Exercise - Counting the line with "removes bass frequencies" as the last one, copy out the lines of the data exactly from the first onward.

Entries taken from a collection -
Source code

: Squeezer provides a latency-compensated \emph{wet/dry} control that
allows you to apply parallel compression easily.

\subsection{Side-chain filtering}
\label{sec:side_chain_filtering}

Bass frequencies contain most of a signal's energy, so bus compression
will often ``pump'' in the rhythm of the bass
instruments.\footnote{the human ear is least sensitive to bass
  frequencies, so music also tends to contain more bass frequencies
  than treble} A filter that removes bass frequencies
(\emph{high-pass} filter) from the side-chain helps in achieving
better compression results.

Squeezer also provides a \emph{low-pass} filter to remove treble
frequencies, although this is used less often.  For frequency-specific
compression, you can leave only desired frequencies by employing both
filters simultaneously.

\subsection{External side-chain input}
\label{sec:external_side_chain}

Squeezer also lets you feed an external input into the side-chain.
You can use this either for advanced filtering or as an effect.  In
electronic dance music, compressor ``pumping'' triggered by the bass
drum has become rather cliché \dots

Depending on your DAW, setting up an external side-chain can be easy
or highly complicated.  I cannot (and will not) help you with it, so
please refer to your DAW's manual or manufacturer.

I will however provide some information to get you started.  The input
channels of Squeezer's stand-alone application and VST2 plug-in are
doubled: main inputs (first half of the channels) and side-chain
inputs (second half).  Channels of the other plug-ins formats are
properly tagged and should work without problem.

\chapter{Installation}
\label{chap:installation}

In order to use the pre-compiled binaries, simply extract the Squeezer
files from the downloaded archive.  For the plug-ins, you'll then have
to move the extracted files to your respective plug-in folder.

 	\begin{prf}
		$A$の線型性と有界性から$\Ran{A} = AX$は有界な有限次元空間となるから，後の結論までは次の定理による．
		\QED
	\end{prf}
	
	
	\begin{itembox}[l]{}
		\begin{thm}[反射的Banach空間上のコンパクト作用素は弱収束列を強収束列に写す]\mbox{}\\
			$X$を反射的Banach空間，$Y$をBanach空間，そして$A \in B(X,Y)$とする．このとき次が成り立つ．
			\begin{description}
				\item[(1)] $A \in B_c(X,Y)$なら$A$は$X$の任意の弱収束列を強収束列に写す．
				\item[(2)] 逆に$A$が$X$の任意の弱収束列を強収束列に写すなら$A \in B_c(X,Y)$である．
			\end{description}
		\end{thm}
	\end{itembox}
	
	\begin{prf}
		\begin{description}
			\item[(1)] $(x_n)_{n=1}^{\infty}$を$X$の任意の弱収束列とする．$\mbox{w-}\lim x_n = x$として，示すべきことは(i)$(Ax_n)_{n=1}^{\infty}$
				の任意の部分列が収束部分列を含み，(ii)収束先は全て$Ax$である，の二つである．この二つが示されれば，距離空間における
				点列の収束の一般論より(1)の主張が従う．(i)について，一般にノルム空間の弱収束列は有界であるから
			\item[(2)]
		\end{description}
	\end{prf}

Solution below -
Source code

: Squeezer provides a latency-compensated \emph{wet/dry} control that
allows you to apply parallel compression easily.

\subsection{Side-chain filtering}
\label{sec:side_chain_filtering}

Bass frequencies contain most of a signal's energy, so bus compression
will often ``pump'' in the rhythm of the bass
instruments.\footnote{the human ear is least sensitive to bass
  frequencies, so music also tends to contain more bass frequencies
  than treble} A filter that removes bass frequencies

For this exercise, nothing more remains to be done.